==== INPUT DATA ====
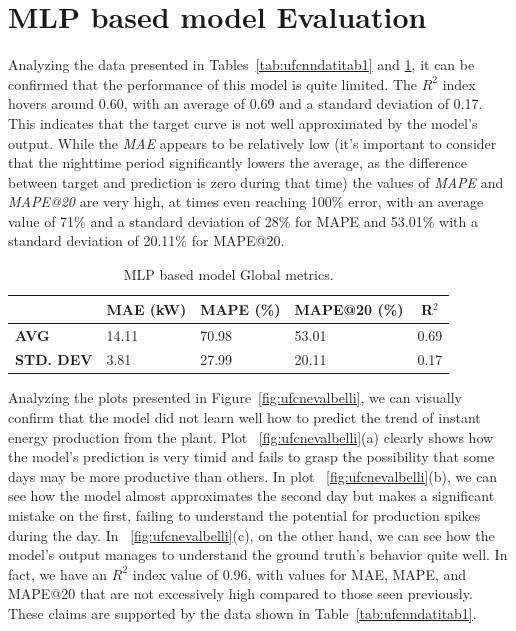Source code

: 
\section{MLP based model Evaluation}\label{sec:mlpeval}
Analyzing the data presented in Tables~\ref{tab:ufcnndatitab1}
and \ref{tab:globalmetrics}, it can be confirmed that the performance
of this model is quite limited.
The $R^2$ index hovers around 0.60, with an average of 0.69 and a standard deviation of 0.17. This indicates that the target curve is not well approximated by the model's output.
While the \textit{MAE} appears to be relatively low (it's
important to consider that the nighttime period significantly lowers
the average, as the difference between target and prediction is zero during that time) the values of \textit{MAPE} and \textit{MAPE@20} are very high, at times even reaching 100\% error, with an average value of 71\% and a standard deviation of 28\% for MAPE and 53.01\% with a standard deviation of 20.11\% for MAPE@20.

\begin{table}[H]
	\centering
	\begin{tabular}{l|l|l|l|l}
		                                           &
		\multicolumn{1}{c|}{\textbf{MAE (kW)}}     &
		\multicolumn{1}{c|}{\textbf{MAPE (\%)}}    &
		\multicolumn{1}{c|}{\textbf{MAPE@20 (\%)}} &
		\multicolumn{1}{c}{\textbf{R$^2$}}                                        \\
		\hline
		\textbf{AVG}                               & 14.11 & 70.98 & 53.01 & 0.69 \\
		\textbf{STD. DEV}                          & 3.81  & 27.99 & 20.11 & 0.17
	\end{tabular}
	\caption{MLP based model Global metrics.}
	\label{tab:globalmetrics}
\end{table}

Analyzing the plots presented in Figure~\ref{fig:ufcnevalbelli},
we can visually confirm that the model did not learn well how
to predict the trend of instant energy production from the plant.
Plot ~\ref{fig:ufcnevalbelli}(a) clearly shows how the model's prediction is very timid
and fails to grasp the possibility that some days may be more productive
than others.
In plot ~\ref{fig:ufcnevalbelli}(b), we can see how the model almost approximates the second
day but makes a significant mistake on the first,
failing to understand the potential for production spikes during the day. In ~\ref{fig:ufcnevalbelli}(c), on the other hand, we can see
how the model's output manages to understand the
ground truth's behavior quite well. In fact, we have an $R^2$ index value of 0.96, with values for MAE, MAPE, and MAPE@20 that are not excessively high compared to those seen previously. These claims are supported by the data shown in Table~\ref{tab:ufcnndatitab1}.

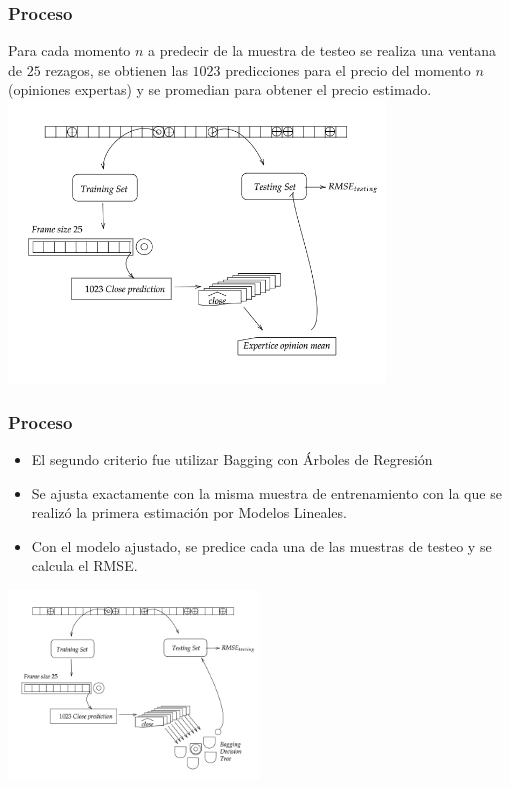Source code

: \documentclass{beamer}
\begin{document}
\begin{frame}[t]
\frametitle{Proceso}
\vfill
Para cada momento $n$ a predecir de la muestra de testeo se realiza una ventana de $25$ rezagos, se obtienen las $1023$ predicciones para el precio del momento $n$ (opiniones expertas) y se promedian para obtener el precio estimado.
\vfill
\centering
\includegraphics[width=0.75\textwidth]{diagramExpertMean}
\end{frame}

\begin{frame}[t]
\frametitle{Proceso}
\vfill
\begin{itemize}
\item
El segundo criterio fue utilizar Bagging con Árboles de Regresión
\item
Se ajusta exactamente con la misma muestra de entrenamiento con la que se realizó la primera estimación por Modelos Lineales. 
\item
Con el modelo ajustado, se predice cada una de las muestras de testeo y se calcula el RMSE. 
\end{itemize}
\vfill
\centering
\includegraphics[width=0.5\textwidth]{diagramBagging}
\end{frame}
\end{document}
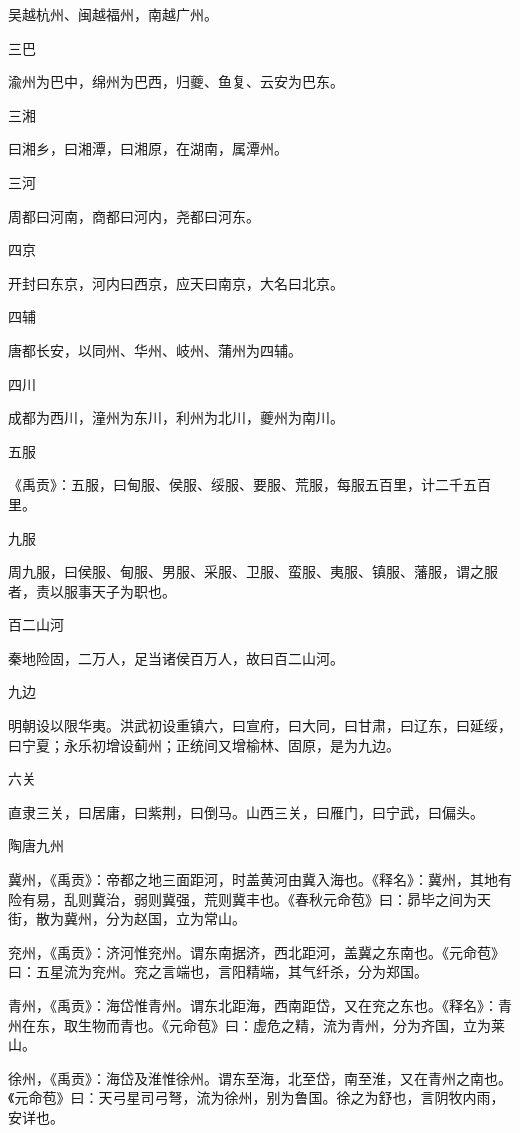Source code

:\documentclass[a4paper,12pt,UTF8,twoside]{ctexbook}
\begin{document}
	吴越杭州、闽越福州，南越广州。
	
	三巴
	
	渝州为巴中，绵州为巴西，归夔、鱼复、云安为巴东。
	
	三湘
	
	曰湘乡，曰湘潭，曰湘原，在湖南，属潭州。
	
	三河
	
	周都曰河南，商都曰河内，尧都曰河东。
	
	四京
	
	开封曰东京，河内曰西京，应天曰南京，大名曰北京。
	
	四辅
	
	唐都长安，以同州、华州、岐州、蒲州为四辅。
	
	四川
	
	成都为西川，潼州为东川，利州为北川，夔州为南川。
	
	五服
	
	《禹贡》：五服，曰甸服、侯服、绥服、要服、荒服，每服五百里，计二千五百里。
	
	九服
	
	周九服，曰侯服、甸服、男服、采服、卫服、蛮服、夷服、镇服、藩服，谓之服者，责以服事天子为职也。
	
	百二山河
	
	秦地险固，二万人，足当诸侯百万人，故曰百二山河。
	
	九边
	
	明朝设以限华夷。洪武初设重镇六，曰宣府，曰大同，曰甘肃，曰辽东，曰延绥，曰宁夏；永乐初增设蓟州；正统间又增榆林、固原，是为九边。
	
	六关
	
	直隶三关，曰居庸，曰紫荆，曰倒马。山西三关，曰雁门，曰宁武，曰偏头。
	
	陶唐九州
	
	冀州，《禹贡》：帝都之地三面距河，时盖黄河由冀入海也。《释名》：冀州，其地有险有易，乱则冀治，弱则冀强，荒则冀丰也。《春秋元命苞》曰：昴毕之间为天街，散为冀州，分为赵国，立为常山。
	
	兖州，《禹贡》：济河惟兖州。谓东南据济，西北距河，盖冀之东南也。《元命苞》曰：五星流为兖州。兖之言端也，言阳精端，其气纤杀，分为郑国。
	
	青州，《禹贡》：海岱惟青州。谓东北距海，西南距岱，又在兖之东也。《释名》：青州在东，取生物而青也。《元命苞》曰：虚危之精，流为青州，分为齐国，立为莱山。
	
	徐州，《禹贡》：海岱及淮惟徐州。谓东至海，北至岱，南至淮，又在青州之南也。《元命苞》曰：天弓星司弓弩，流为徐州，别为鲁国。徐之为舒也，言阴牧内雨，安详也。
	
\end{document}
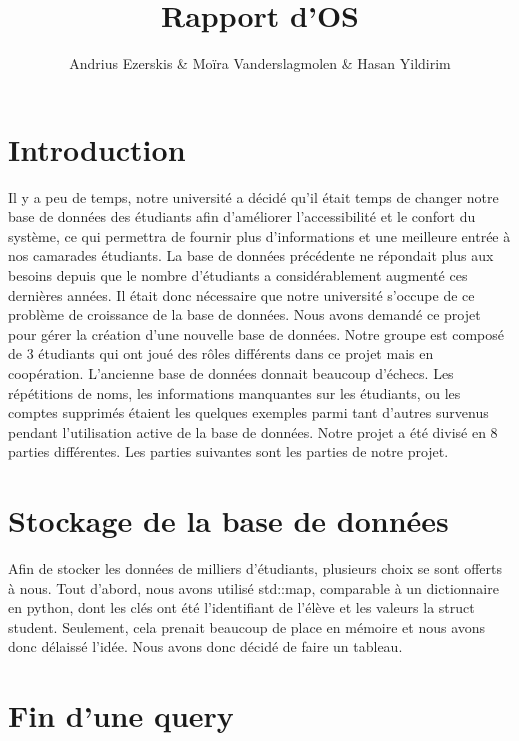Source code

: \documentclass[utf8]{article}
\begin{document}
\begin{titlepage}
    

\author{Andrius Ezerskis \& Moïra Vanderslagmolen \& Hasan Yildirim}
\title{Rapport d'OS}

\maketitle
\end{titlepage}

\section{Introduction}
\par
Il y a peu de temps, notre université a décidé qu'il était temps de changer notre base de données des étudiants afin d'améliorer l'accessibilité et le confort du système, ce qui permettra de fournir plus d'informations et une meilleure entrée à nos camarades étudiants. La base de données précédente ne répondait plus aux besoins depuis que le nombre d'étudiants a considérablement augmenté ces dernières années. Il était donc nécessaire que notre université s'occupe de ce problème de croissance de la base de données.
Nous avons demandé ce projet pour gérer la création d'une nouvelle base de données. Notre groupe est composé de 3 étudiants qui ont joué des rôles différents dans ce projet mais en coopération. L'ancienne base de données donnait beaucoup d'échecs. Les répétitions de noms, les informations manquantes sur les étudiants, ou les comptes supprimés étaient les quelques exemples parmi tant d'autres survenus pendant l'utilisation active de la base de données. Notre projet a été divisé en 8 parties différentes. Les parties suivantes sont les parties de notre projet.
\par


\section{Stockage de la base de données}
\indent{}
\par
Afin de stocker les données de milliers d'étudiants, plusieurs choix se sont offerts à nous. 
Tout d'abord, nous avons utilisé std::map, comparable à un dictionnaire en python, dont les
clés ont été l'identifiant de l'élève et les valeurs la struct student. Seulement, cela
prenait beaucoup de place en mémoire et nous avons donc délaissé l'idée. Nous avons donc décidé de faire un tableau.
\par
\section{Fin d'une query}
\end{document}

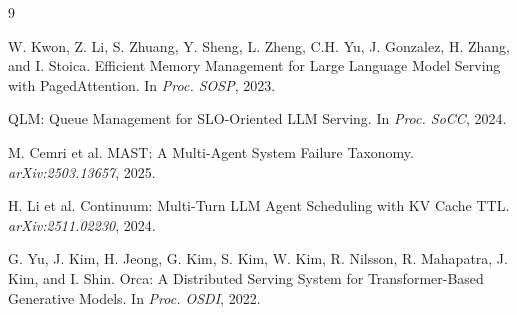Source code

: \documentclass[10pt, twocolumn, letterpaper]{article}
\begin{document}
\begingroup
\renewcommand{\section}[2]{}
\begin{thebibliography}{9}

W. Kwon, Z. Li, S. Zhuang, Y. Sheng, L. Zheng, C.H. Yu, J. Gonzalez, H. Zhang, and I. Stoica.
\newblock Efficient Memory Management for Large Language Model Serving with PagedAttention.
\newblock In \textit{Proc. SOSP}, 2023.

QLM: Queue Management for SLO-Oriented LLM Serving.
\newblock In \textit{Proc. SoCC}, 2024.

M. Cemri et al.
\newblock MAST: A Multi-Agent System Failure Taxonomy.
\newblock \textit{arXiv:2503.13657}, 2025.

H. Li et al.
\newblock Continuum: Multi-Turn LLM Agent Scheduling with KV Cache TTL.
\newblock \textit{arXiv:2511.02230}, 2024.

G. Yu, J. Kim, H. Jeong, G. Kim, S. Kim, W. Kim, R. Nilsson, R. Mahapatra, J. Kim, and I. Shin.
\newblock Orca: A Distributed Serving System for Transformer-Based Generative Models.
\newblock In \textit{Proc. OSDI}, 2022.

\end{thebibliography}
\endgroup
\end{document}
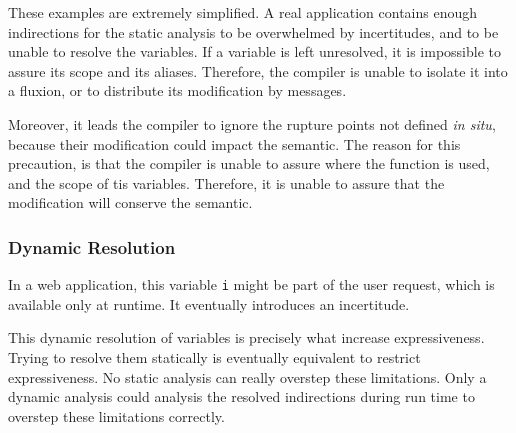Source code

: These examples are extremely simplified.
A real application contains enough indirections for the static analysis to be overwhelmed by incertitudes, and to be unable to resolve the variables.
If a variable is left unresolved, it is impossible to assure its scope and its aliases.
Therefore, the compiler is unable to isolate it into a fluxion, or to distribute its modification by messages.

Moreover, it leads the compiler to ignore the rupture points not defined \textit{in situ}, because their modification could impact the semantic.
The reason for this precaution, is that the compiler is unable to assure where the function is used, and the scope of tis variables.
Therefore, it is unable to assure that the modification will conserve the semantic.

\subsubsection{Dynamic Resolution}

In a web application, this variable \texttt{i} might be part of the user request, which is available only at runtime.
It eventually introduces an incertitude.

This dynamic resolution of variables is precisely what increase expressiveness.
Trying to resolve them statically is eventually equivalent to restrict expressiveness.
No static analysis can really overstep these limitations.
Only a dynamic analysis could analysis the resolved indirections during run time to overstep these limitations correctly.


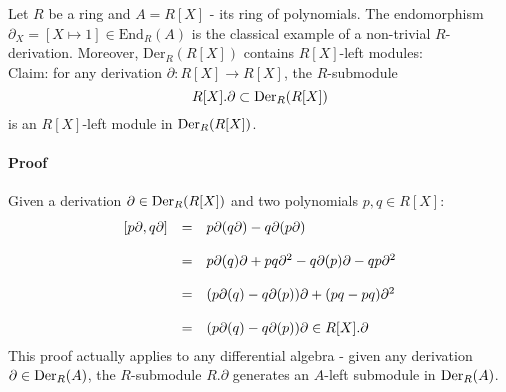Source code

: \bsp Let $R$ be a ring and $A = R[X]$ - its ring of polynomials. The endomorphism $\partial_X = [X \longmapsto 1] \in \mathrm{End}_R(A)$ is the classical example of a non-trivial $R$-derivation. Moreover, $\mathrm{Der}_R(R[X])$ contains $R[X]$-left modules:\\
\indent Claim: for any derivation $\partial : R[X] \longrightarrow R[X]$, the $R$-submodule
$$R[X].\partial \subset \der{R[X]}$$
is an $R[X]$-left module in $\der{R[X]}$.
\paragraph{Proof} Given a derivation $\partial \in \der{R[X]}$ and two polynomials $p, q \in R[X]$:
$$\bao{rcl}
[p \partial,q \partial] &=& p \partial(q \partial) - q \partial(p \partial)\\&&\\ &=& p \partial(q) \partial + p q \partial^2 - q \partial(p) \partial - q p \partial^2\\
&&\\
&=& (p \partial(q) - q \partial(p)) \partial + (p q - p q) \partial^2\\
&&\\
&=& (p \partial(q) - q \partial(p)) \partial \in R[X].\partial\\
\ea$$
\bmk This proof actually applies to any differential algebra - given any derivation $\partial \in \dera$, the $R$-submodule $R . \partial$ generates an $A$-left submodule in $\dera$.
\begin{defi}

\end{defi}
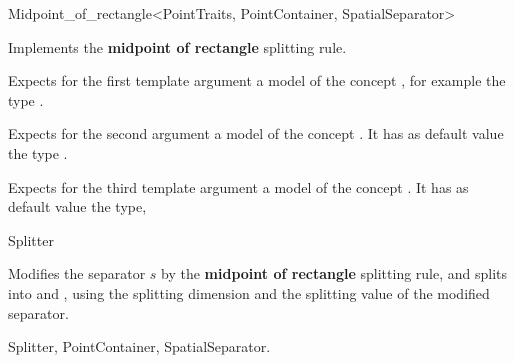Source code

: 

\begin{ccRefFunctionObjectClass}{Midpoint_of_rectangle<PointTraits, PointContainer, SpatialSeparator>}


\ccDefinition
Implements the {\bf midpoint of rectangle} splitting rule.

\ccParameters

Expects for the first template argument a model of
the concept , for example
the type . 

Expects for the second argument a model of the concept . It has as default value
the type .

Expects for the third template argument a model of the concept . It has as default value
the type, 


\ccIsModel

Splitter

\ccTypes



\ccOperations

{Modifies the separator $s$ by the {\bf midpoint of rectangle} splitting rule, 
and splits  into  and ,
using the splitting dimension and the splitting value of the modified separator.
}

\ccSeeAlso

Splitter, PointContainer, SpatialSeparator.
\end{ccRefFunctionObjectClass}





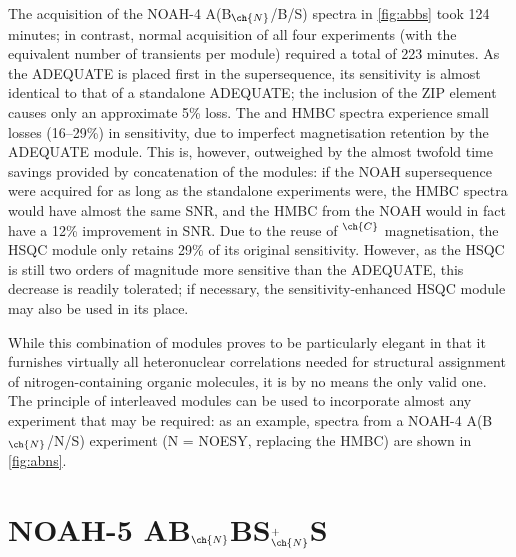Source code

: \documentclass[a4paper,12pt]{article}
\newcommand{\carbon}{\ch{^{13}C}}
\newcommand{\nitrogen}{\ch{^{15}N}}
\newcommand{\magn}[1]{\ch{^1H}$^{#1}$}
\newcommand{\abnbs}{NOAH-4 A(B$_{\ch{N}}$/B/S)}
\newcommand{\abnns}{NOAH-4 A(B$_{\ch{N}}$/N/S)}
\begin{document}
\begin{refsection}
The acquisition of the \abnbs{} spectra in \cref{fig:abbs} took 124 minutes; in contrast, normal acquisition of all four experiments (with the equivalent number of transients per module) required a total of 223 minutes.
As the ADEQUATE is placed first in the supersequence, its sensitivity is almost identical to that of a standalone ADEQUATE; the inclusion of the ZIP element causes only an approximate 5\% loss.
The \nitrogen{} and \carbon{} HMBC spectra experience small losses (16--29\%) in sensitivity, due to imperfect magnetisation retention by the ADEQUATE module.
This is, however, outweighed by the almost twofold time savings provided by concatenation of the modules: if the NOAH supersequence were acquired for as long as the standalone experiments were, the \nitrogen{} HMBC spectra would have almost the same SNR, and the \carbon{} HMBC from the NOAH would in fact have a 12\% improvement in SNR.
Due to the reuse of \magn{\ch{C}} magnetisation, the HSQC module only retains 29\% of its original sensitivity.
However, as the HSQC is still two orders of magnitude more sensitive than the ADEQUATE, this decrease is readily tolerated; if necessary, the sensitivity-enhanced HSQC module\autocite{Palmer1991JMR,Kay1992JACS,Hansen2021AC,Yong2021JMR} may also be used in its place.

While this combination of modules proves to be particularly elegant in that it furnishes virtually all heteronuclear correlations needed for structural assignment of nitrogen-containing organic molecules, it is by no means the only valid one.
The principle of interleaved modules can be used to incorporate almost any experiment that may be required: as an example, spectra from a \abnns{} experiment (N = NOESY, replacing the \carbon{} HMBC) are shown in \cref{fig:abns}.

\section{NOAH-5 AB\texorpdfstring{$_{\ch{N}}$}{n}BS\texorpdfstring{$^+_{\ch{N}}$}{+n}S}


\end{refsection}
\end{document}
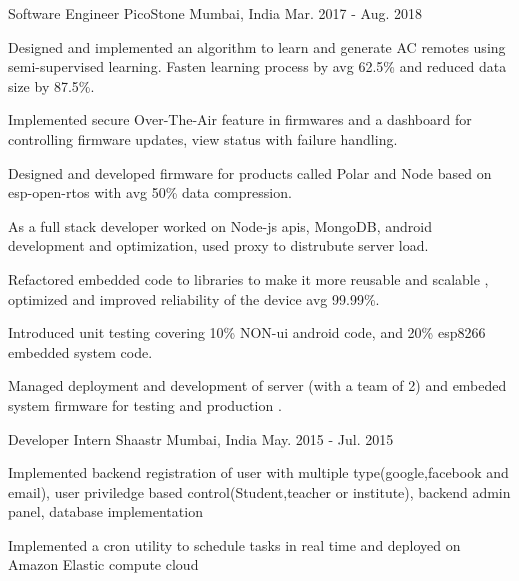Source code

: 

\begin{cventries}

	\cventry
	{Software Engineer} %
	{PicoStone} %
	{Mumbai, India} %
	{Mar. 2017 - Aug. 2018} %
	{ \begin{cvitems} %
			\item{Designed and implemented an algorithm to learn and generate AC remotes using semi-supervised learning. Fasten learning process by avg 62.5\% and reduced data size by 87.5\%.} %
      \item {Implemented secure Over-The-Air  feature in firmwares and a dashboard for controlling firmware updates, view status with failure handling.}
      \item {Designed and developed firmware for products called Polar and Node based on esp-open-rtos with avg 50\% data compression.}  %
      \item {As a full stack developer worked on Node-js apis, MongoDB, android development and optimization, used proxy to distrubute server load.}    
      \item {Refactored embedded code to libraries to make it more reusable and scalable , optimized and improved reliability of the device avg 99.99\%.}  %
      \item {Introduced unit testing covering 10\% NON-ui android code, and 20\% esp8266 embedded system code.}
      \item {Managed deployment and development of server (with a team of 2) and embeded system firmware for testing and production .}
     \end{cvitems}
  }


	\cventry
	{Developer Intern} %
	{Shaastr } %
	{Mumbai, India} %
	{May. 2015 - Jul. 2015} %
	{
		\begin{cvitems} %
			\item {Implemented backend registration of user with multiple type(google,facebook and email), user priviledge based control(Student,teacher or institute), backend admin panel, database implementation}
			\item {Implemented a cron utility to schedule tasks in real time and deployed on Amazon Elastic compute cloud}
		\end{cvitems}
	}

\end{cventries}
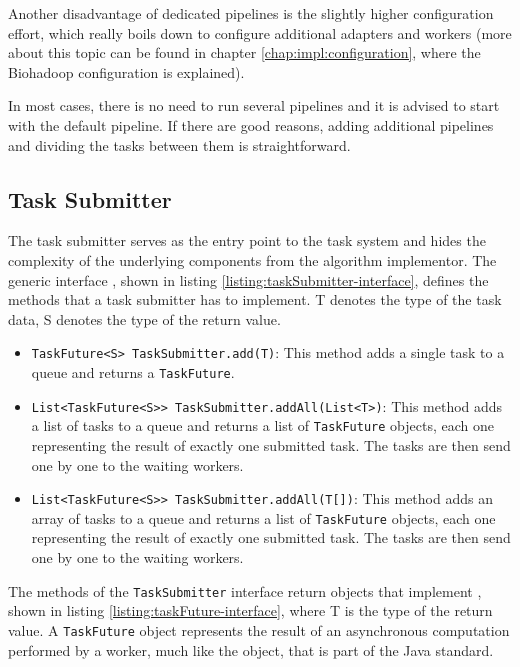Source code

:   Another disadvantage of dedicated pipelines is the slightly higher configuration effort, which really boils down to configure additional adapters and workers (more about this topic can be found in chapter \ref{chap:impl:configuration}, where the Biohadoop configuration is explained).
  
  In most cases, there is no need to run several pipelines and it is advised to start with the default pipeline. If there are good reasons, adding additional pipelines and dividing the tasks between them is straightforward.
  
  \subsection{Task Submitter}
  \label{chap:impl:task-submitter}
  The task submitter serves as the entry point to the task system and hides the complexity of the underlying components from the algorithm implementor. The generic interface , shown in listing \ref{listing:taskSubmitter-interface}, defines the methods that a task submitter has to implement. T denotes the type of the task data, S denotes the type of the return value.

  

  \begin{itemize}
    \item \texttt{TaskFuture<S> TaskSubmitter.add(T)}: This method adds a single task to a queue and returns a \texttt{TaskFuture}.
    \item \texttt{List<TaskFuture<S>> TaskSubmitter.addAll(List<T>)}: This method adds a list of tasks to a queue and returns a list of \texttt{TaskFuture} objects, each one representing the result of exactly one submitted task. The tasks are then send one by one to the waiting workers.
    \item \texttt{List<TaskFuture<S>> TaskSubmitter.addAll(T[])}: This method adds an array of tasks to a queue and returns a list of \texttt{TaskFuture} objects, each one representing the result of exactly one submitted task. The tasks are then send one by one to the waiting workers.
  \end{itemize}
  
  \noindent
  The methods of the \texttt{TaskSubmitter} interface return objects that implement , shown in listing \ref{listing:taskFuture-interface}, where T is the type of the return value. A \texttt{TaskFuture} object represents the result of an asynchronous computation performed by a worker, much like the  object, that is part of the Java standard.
====
WHAT YOU SHOULD DO -
In the entries above, restate word for word the lines between the one holding "渝州为巴中，绵州为巴西，归夔、鱼复、云安为巴东。" and the one holding "冀州，《禹贡》：帝都之地三面", inclusive, and nothing besides.

RESPONSE TO THIS EXERCISE -
	渝州为巴中，绵州为巴西，归夔、鱼复、云安为巴东。
	
	三湘
	
	曰湘乡，曰湘潭，曰湘原，在湖南，属潭州。
	
	三河
	
	周都曰河南，商都曰河内，尧都曰河东。
	
	四京
	
	开封曰东京，河内曰西京，应天曰南京，大名曰北京。
	
	四辅
	
	唐都长安，以同州、华州、岐州、蒲州为四辅。
	
	四川
	
	成都为西川，潼州为东川，利州为北川，夔州为南川。
	
	五服
	
	《禹贡》：五服，曰甸服、侯服、绥服、要服、荒服，每服五百里，计二千五百里。
	
	九服
	
	周九服，曰侯服、甸服、男服、采服、卫服、蛮服、夷服、镇服、藩服，谓之服者，责以服事天子为职也。
	
	百二山河
	
	秦地险固，二万人，足当诸侯百万人，故曰百二山河。
	
	九边
	
	明朝设以限华夷。洪武初设重镇六，曰宣府，曰大同，曰甘肃，曰辽东，曰延绥，曰宁夏；永乐初增设蓟州；正统间又增榆林、固原，是为九边。
	
	六关
	
	直隶三关，曰居庸，曰紫荆，曰倒马。山西三关，曰雁门，曰宁武，曰偏头。
	
	陶唐九州
	
	冀州，《禹贡》：帝都之地三面距河，时盖黄河由冀入海也。《释名》：冀州，其地有险有易，乱则冀治，弱则冀强，荒则冀丰也。《春秋元命苞》曰：昴毕之间为天街，散为冀州，分为赵国，立为常山。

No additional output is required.